Paul Turgné ne verra pas la victoire

Paul Turgné est entré à la Préfecture de police en février 1928 comme gardien de la paix. Il passe avec succès le concours d'inspecteur en 1937 et, le 19 septembre, est affecté en qualité d'inspecteur spécial à la 4ème section des Renseignements Généraux. Marié et père d'un enfant, il est domicilié dans le 13ème arrondissement.

Au début de la "Drôle de guerre" les syndicats de police sont suspendus; l'occupation allemande entraîne leur dissolution complète. A quelques exceptions près toutes les associations de personnels subissent le même sort.  L'Union des combattants de 1914-1918 est l'une des rares associations épargnées à s'engager franchement dans la résistance sous l'impulsion de son tout nouveau président, Arsène Poncey brigadier des gardiens de la paix au commissariat du 6ème arrondissement.

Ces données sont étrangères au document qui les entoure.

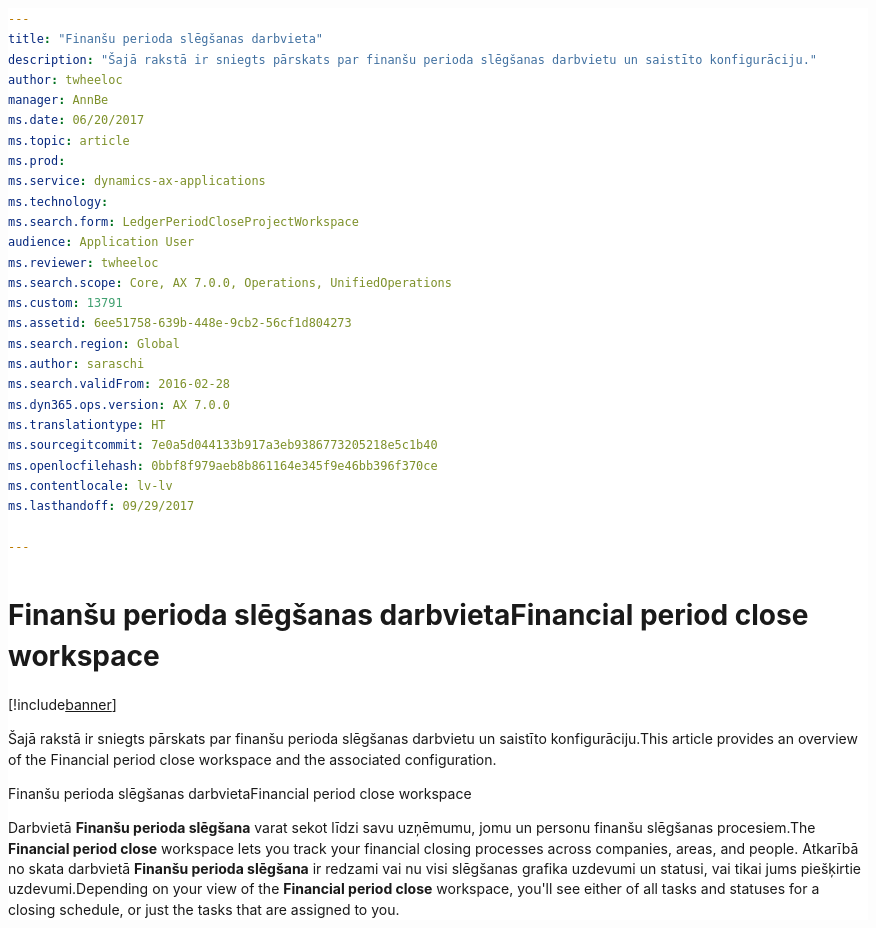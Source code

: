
 ```yaml
---
title: "Finanšu perioda slēgšanas darbvieta"
description: "Šajā rakstā ir sniegts pārskats par finanšu perioda slēgšanas darbvietu un saistīto konfigurāciju."
author: twheeloc
manager: AnnBe
ms.date: 06/20/2017
ms.topic: article
ms.prod: 
ms.service: dynamics-ax-applications
ms.technology: 
ms.search.form: LedgerPeriodCloseProjectWorkspace
audience: Application User
ms.reviewer: twheeloc
ms.search.scope: Core, AX 7.0.0, Operations, UnifiedOperations
ms.custom: 13791
ms.assetid: 6ee51758-639b-448e-9cb2-56cf1d804273
ms.search.region: Global
ms.author: saraschi
ms.search.validFrom: 2016-02-28
ms.dyn365.ops.version: AX 7.0.0
ms.translationtype: HT
ms.sourcegitcommit: 7e0a5d044133b917a3eb9386773205218e5c1b40
ms.openlocfilehash: 0bbf8f979aeb8b861164e345f9e46bb396f370ce
ms.contentlocale: lv-lv
ms.lasthandoff: 09/29/2017

---
```


# <a name="financial-period-close-workspace"></a><span data-ttu-id="a994a-103">Finanšu perioda slēgšanas darbvieta</span><span class="sxs-lookup"><span data-stu-id="a994a-103">Financial period close workspace</span></span>

[!include[banner](../includes/banner.md)]


<span data-ttu-id="a994a-104">Šajā rakstā ir sniegts pārskats par finanšu perioda slēgšanas darbvietu un saistīto konfigurāciju.</span><span class="sxs-lookup"><span data-stu-id="a994a-104">This article provides an overview of the Financial period close workspace and the associated configuration.</span></span>

<span data-ttu-id="a994a-105">Finanšu perioda slēgšanas darbvieta</span><span class="sxs-lookup"><span data-stu-id="a994a-105">Financial period close workspace</span></span>

<span data-ttu-id="a994a-106">Darbvietā **Finanšu perioda slēgšana** varat sekot līdzi savu uzņēmumu, jomu un personu finanšu slēgšanas procesiem.</span><span class="sxs-lookup"><span data-stu-id="a994a-106">The **Financial period close** workspace lets you track your financial closing processes across companies, areas, and people.</span></span> <span data-ttu-id="a994a-107">Atkarībā no skata darbvietā **Finanšu perioda slēgšana** ir redzami vai nu visi slēgšanas grafika uzdevumi un statusi, vai tikai jums piešķirtie uzdevumi.</span><span class="sxs-lookup"><span data-stu-id="a994a-107">Depending on your view of the **Financial period close** workspace, you'll see either of all tasks and statuses for a closing schedule, or just the tasks that are assigned to you.</span></span>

Vétéran de la Grande Guerre, Arsène Poncey a obtenu l'autorisation spéciale de s'engager pour la durée du nouveau conflit, les policiers et surtout ceux de son âge n'étant pas mobilisables. Dès octobre 1940, de retour dans son commissariat, il prend contact avec une jeune employée du bureau du ravitaillement de la Mairie du 6ème arrondissement (le commissariat est dans le même bâtiment) et met sur pied avec elle une filière de distribution de cartes d'alimentation au bénéfice des prisonniers évadés des stalags allemands. Cette jeune fille lui fait connaître le docteur Chanel et monsieur Méresse par l'intermédiaire desquels il peut entrer en contact avec Londres et ainsi s'enrôler au Comité Français de la Libération Nationale. Le C.F.L.N lui demande d'organiser un mouvement policier. Ce sera le Groupe Valmy rattaché à l'Armée Volontaire. Arsène Poncey en prend la direction sous le pseudonyme de Capitaine Lapeyrouse.

Bénéficiant d'un bureau dans les locaux de la Préfecture, au titre de l'Union des Combattants, le Capitaine Lapeyrouse et son équipe ont à portée de la main le fichier du personnel … Quel outil merveilleux pour recruter de nouveaux adhérents ! Le Groupe Valmy se lance dans la fabrication de fausses cartes d'identité, de tickets d'alimentation et organise une filière pour les prisonniers de guerre évadés. Un nommé Duffaud est plus particulièrement chargé de la transmission, à Londres, des renseignements obtenus sur le terrain.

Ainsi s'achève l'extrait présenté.